In what appeared to be part of a new and aggressive public relations campaign to improve General Motors' tattered image in the wake of a disastrous 1986, GM Chairman Roger B. Smith on Wednesday sent a letter to shareholders asserting that GM has now put many of its most serious problems in the past.

Smith's four-page letter comes on the heels of a series of meetings he and other GM executives have held in recent weeks with large institutional investors--an effort to diffuse shareholder anger over GM's decision last December to pay in-house critic H. Ross Perot more than $700 million to buy out his stake in the company.

GM has apparently become increasingly concerned about its reputation after struggling through a bruising 1986. Besides enduring the Perot affair, GM last year announced a massive wave of plant closings and layoffs, suffered a rapid erosion in its market share and watched as its newest luxury cars, produced at its most technically-advanced plants, bombed in the market.

As a result, GM sought maximum exposure for its new, upbeat message to shareholders. The company coordinated the timing of the letter's release with a series of interviews Smith held on Wednesday with a number of major news organizations, including the Los Angeles Times.

But Smith denied that the letter, which never mentions Perot, was issued in response to a firestorm of protest that has engulfed GM since Perot was ousted from the GM board and paid roughly twice the market price of stock he received when GM bought Electronic Data Systems. Perot founded the Dallas-based computer services firm and sold it to GM in 1984.

In fact, Smith said in an interview that he believes the Perot buyback is no longer an issue among major shareholders.

"When we did start out talking to investors (over the last few weeks), a lot of that did start out talking about the Perot buyback," said Smith. "But most of the investors, when we got out there, said hey, we don't want to hear about it. Tell us about what's going on at General Motors. And then they say, we see you do have an organized plan and you are working on it."

Smith said GM decided to put out the letter after a number of institutional investors told Smith that they were impressed with his presentation. "The institutional investors said, hey, you've got a great story, you ought to tell it to the stockholders. We said, well, gee, we are doing it, and they said, well, you're not doing it very effectively, and you should do it better."
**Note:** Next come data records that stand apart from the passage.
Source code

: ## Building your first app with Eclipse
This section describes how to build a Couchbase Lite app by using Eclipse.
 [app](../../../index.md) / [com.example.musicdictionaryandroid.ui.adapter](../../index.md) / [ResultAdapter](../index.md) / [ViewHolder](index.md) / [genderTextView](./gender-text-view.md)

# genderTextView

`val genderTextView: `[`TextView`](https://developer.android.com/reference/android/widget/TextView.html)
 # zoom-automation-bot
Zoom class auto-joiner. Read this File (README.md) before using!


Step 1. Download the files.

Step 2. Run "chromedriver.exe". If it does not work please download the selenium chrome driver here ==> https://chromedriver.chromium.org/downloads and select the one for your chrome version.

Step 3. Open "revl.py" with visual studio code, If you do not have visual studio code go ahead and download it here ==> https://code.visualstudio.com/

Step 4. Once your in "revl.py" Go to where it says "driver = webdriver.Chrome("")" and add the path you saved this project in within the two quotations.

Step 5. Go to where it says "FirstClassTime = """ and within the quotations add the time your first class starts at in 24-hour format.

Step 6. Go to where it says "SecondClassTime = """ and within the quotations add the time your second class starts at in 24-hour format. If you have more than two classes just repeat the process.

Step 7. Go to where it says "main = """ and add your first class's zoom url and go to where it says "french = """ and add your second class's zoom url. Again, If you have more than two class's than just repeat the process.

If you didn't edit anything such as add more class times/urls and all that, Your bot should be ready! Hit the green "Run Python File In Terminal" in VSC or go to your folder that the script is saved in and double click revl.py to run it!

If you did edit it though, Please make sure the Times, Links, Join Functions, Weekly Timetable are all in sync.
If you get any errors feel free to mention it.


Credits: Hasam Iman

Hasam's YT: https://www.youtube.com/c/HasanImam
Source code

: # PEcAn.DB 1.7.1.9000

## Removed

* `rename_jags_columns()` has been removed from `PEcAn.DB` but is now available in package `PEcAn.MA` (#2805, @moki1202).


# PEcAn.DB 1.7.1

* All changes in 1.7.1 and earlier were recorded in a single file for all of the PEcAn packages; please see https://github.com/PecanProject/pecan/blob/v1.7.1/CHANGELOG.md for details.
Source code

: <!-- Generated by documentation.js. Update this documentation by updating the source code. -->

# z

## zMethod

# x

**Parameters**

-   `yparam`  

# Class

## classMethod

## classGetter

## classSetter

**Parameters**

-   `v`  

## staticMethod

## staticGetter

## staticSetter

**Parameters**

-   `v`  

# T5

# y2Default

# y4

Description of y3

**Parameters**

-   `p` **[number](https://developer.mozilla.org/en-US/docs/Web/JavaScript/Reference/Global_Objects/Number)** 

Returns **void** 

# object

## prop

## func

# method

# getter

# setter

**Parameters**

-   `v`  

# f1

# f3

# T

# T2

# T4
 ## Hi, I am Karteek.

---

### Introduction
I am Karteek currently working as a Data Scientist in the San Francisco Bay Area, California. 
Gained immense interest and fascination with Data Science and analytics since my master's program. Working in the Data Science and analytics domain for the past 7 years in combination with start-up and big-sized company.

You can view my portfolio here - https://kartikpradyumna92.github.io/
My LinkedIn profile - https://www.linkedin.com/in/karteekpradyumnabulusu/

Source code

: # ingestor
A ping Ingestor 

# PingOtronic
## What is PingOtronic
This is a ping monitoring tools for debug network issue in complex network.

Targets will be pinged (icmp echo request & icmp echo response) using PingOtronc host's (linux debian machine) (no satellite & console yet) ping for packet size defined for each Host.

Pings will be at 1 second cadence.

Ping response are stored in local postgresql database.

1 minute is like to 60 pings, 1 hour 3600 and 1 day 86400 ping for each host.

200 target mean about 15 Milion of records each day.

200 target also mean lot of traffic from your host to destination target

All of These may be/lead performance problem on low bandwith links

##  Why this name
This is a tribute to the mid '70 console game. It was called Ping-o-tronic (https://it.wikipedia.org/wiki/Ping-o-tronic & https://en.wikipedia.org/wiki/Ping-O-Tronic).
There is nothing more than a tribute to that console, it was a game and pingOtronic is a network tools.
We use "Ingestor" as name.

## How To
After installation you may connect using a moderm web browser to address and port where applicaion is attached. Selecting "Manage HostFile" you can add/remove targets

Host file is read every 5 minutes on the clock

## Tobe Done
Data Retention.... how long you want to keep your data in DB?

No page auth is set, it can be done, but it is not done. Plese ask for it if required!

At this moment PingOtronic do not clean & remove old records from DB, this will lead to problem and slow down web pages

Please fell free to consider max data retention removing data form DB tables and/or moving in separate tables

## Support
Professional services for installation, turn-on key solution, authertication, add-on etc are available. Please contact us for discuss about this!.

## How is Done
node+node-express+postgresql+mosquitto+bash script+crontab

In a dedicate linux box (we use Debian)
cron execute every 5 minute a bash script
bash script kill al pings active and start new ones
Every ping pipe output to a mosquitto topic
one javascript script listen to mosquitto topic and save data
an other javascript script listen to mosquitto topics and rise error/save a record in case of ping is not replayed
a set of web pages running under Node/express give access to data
Some leading critics of GM and the Perot buyback in the investment community seemed to agree that Smith has done a good job in recent weeks of improving relations with shareholders. "I think we've moved beyond who did what to whom regarding the Perot buyout," said Steve Matthews, an aide to Harrison Goldin, comptroller of New York City, who is a co-chair of the Council of Institutional Investors, a Washington-based coalition of money managers who have met with both Perot and Smith to discuss the buyout.

"GM has now begun a communications process with shareholders that it would have been well advised to begin a long time ago," Matthews added.

In the letter to GM's 1,050,000 shareholders, Smith said: "At GM, we have been deeply immersed in doing everything necessary to ensure our strong competitive position for the years ahead. . . . I can report to you that, at General Motors today, better trained employees are using the most advanced and sophisticated technology to build lower cost, higher quality automobiles."

The letter offers little new information about GM, and instead provides an upbeat summary of the company's cost-cutting efforts, new product programs and its increasing use of advanced technology in its manufacturing system.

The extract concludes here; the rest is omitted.